I will be doing option B. The social problem I chose is capitalism and the exploitation of natural resources. Capitalism is very evident within the book especially involving transnational corporations. Underlying capitalism is greed and power. The exploitation of natural resources is a constant problem within characters from the book. Some believe in keeping Mars in its natural state while others see Mars as a means to make money by using its resources. The character I will embody for this project is Phyllis, who practically is the poster child for capitalism. By being her, I will discuss capitalism and exploitation of natural resources from a positive side. I think this will be an interesting twist since these are social problems.
(If doing it from Phyllis’ perspective doesn’t seem like a good idea, I will be Ann, who is a naturalist and does not support those things)
To structure the project from Phyllis’ perspective, with her being pro-capitalism and supporting using Mars’ resources, I think I want to pretend the paper is actually a speech (talking about her space elevator plan) that she would’ve given to the other members of the First 100 and maybe even people back on Earth. I’d structure Phyllis as supporting her political viewpoints and throwing in some of her religious viewpoints as well since she’s a devout Christian. The elevator would be her way of gaining power and increasing her capitalistic endeavors.
…I want to be creative and have fun with this project. I really want to find a creative way to write Phyllis’ section because I know I’d be most successful in that rather than just writing it as a normal essay.
(1) Hawken, Paul, Amory Lovins, and L. Hunter Lovins. “Natural capitalism.” New York (1999).
(2) Hart, Stuart L. Capitalism at the crossroads: The unlimited business opportunities in solving the world’s most difficult problems. Pearson Education, 2005.
(3) Robbins, Richard Howard. Global problems and the culture of capitalism. Allyn & Bacon, 2007.

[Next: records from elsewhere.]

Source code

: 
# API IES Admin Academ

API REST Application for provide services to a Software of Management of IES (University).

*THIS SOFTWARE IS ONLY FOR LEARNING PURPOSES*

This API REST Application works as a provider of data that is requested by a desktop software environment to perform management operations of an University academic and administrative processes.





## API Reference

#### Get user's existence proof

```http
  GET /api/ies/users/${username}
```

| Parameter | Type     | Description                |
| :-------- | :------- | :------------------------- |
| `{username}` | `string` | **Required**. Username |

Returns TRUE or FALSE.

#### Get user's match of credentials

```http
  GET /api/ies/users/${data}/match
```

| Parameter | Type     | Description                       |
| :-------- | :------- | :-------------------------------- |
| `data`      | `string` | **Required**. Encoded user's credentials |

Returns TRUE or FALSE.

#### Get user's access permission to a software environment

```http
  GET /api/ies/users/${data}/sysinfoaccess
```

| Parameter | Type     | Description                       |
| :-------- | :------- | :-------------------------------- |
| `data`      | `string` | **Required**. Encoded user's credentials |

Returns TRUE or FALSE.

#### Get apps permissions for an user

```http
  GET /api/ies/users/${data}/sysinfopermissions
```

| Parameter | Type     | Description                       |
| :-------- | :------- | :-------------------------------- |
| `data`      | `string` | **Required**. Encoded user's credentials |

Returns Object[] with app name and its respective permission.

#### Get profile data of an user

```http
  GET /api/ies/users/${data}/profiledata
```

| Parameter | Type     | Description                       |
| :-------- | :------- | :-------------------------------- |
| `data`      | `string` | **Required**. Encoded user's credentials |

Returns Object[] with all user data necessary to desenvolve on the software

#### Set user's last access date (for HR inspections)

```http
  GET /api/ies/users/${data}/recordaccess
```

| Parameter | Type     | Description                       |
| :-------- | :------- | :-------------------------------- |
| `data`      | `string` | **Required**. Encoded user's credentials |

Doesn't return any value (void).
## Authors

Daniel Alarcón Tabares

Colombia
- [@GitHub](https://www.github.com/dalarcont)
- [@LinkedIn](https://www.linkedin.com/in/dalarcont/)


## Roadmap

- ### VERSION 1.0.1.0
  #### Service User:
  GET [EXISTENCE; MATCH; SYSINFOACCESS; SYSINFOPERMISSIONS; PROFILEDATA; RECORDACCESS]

(4) Boltanski, Luc, and Eve Chiapello. “The new spirit of capitalism.”International Journal of Politics, Culture, and Society 18.3-4 (2005): 161-188.
(5) Ross, Michael L. “What do we know about natural resources and civil war?.”Journal of peace research 41.3 (2004): 337-356.
(6) Bohn, Henning, and Robert T. Deacon. “Ownership risk, investment, and the use of natural resources.” American Economic Review (2000): 526-549.